▶ [HOW TO COMPLETE THIS TASK]
Without including any pictures, copy each entry below exactly.

=== SUPPLIED RECORDS ===

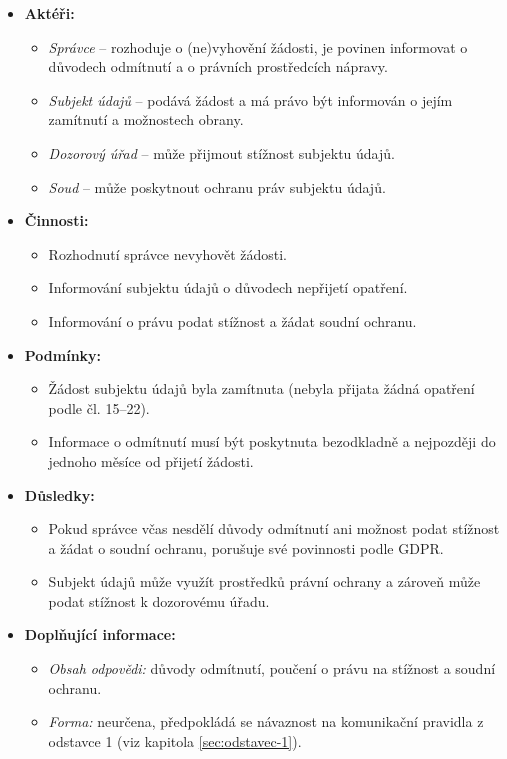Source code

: \begin{itemize}
\item \textbf{Aktéři:}
  \begin{itemize}
    \item \textit{Správce} – rozhoduje o (ne)vyhovění žádosti, je povinen informovat o důvodech odmítnutí a o právních prostředcích nápravy.
    \item \textit{Subjekt údajů} – podává žádost a má právo být informován o jejím zamítnutí a možnostech obrany.
    \item \textit{Dozorový úřad} – může přijmout stížnost subjektu údajů.
    \item \textit{Soud} – může poskytnout ochranu práv subjektu údajů.
  \end{itemize}

\item \textbf{Činnosti:}
  \begin{itemize}
    \item Rozhodnutí správce nevyhovět žádosti.
    \item Informování subjektu údajů o důvodech nepřijetí opatření.
    \item Informování o právu podat stížnost a žádat soudní ochranu.
  \end{itemize}

\item \textbf{Podmínky:}
  \begin{itemize}
    \item Žádost subjektu údajů byla zamítnuta (nebyla přijata žádná opatření podle čl. 15–22).
    \item Informace o odmítnutí musí být poskytnuta bezodkladně a nejpozději do jednoho měsíce od přijetí žádosti.
  \end{itemize}

\item \textbf{Důsledky:}
  \begin{itemize}
    \item Pokud správce včas nesdělí důvody odmítnutí ani možnost podat stížnost a žádat o soudní ochranu, porušuje své povinnosti podle GDPR.
    \item Subjekt údajů může využít prostředků právní ochrany a zároveň může podat stížnost k dozorovému úřadu.
  \end{itemize}

\item \textbf{Doplňující informace:}
  \begin{itemize}
    \item \textit{Obsah odpovědi:} důvody odmítnutí, poučení o právu na stížnost a soudní ochranu.
    \item \textit{Forma:} neurčena, předpokládá se návaznost na komunikační pravidla z odstavce 1 (viz kapitola \ref{sec:odstavec-1}).
  \end{itemize}
\end{itemize}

===

▶ [SOLUTION TO THIS EXERCISE]
Source code

: \begin{itemize}
\item \textbf{Aktéři:}
  \begin{itemize}
    \item \textit{Správce} – rozhoduje o (ne)vyhovění žádosti, je povinen informovat o důvodech odmítnutí a o právních prostředcích nápravy.
    \item \textit{Subjekt údajů} – podává žádost a má právo být informován o jejím zamítnutí a možnostech obrany.
    \item \textit{Dozorový úřad} – může přijmout stížnost subjektu údajů.
    \item \textit{Soud} – může poskytnout ochranu práv subjektu údajů.
  \end{itemize}

\item \textbf{Činnosti:}
  \begin{itemize}
    \item Rozhodnutí správce nevyhovět žádosti.
    \item Informování subjektu údajů o důvodech nepřijetí opatření.
    \item Informování o právu podat stížnost a žádat soudní ochranu.
  \end{itemize}

\item \textbf{Podmínky:}
  \begin{itemize}
    \item Žádost subjektu údajů byla zamítnuta (nebyla přijata žádná opatření podle čl. 15–22).
    \item Informace o odmítnutí musí být poskytnuta bezodkladně a nejpozději do jednoho měsíce od přijetí žádosti.
  \end{itemize}

\item \textbf{Důsledky:}
  \begin{itemize}
    \item Pokud správce včas nesdělí důvody odmítnutí ani možnost podat stížnost a žádat o soudní ochranu, porušuje své povinnosti podle GDPR.
    \item Subjekt údajů může využít prostředků právní ochrany a zároveň může podat stížnost k dozorovému úřadu.
  \end{itemize}

\item \textbf{Doplňující informace:}
  \begin{itemize}
    \item \textit{Obsah odpovědi:} důvody odmítnutí, poučení o právu na stížnost a soudní ochranu.
    \item \textit{Forma:} neurčena, předpokládá se návaznost na komunikační pravidla z odstavce 1 (viz kapitola \ref{sec:odstavec-1}).
  \end{itemize}
\end{itemize}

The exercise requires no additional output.